How otherwise intelligent people can continue to be so blind to their own biases after decades, nay centuries, of philosophers and theologians and logicians pointing them out, is stunning.  Nature has just published another in a long series of self-refuting essays.  A freshman CEH reader can probably refute this article in a sentence or two.  If not, you need to apply yourself to stopping by here more often.
    What is it about their brains that predisposes evolutionists to think this way?  You notice that we put the shoe on the other foot.  That’s fair, because to him, we are all equally evolved.  By what standard of measure can he insist that his tacit assumptions are better than anyone else’s?  By the standards of science?  Ha!  Only if he is a logical positivist – another self-refuting belief system.  If this is not obvious, go back and read Wolpert’s ideas from the 10/16/2008 entry and the commentary on logical positivism from 05/10/2007 before continuing.  If Boyer assumes that “testable predictions” render evolutionary psychology scientific, he has not learned about the dubious logic of predictive success in science.  It’s the main reason Karl Popper rejected predictive success as a criterion of science, and promoted falsification instead.  (Falsification, alas, was also later rejected as a foolproof criterion.)
    Boyer came close to recognizing the self-refuting nature of his beliefs by mentioning people who “worry that what is shown to be part of our evolutionary heritage will be interpreted as good, true, necessary or inevitable.”  (For elaboration on that point, see the 05/09/2006 commentary, bullet 5.)  He should be worried.  To what universal standard could he appeal to decide that religion is an emergent property of the brain, but science is not?  And why would he lament that atheism is hardly the easiest ideology to propagate?  At least he admitted it is an ideology.  But to what universal moral standard would he appeal to say that propagating his atheistic world view would be a good thing?  He said that science may one day find that religion contributed to fitness in ancestral times.  On what grounds, then, can he say it hijacked man’s cognitive abilities?  If it produced fitness, it is just as much an intrinsic benefit to human evolution as the brain itself.
    Boyer’s essay is plagued with other fallacies.  For one, he generalizes all religions, no matter how opposite, in a highly simplistic manner: he puts the witch doctor and the Oxford Scholar into the same “fundamentalist” bucket, also a form of ridicule.  By excepting his own reasoning from those of religious nuts, of course, he has also divided the world into us-vs-them, the either-or fallacy: i.e., you either belong to the People of Science or to the “People of Faith” (whatever that broad-brush category means).  Students want extra credit can hunt for begging the question fallacies, non-sequiturs, the post-hoc fallacy, misuse of circumstantial evidence, reductionism, subjectivity and other fallacies.

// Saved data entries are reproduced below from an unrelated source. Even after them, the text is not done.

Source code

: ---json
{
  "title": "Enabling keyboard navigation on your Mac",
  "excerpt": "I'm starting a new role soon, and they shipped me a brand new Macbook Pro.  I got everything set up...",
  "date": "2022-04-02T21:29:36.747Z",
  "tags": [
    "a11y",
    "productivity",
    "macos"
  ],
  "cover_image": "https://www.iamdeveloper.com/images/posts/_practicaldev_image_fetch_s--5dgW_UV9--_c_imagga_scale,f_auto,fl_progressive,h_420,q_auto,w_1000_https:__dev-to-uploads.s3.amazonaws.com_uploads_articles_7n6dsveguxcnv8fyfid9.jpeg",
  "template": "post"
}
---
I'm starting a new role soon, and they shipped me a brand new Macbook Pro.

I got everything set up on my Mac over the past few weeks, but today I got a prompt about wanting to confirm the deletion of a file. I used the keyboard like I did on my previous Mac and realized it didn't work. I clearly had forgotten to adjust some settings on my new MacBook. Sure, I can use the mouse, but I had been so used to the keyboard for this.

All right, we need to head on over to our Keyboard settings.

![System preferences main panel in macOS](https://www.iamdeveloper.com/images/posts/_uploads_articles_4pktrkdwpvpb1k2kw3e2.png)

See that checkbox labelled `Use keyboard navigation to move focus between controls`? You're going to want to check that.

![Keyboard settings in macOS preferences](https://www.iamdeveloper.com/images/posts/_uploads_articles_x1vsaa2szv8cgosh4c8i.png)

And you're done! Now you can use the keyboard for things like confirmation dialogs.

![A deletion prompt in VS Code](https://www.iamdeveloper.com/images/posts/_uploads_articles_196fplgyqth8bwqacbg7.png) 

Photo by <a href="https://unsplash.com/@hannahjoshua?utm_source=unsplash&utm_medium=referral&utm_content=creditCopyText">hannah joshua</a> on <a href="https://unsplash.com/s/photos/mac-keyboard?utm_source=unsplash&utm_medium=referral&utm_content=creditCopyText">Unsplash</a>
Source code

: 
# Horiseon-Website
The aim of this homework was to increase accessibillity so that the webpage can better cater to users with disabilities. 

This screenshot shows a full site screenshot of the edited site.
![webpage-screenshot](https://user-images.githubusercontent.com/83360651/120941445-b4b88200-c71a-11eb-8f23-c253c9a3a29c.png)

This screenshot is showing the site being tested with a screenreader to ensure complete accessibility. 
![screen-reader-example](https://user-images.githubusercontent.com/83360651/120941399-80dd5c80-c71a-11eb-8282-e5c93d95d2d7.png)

    The card-stacking fallacy is notable in this article.  He only offered three responses to the idea that religion evolved: (1) Worry by religionists that it will undermine their beliefs.  (2) Worry by evolutionists that religion, if part of our evolutionary heritage, will be seen as “good, true, necessary or inevitable.” (3) Disgust by scientists that religion is “childish, dangerous nonsense.”  Why did he not consider the possibility that theologians and knowledgeable scholars will consider his evolutionary theory or religion to be regarded as childish, dangerous nonsense?  Is that not what we have just illustrated?
    Another example of his card stacking was to list only things like ritual, metaphysical beliefs, social identity and moral codes as the characteristics of religion.  Why didn’t he mention evidence – and apologetics?  Those things may be lacking in the cultic or ritualistic religions, but the Bible is filled with historical references that can be cross-checked, and appeals to remember what the people knew to be true from evidence, reason and eyewitness testimony.  Paul and Peter claimed to be eyewitnesses of the risen and glorified Christ and emphatically denied that they were following cleverly devised fables.  They also warned people against falling for fables.  If Boyer likes prediction so much, he should consider the prediction Paul made in II Timothy 4:4 that in the last days people will “turn their ears away from the truth and turn aside to myths,” of which evolution is a prime example, because the evidence for God is clear from creation (Romans 1:18-20).  Peter, similarly, predicted the coming of belief in uniformitarianism.  He predicted that mockers would deny the evidence for creation and the flood (II Peter 3:3-9).  Do those predictions count?  Must be consistent.
    Boyer and his fellow atheistic evolutionists arrogate to themselves the chair of science, but have no floor to put it on: not a scientific floor, or a philosophical floor, or an evidence floor.  He needs the Judeo-Christian floor to be able to reason about truth, morals, and evidence at all.  Like Yoda, he speaks ex cathedra from some exalted plane above the rest of humanity, telling us about our tacit assumptions while ignoring his own (08/13/2007).  He tells others what makes them tick without understanding that what makes him tick is rebellion against his Creator.  He couldn’t slap his Father’s face without first sitting in His lap.  Pascal Boyer should sit quietly like a good boy and read Pascal.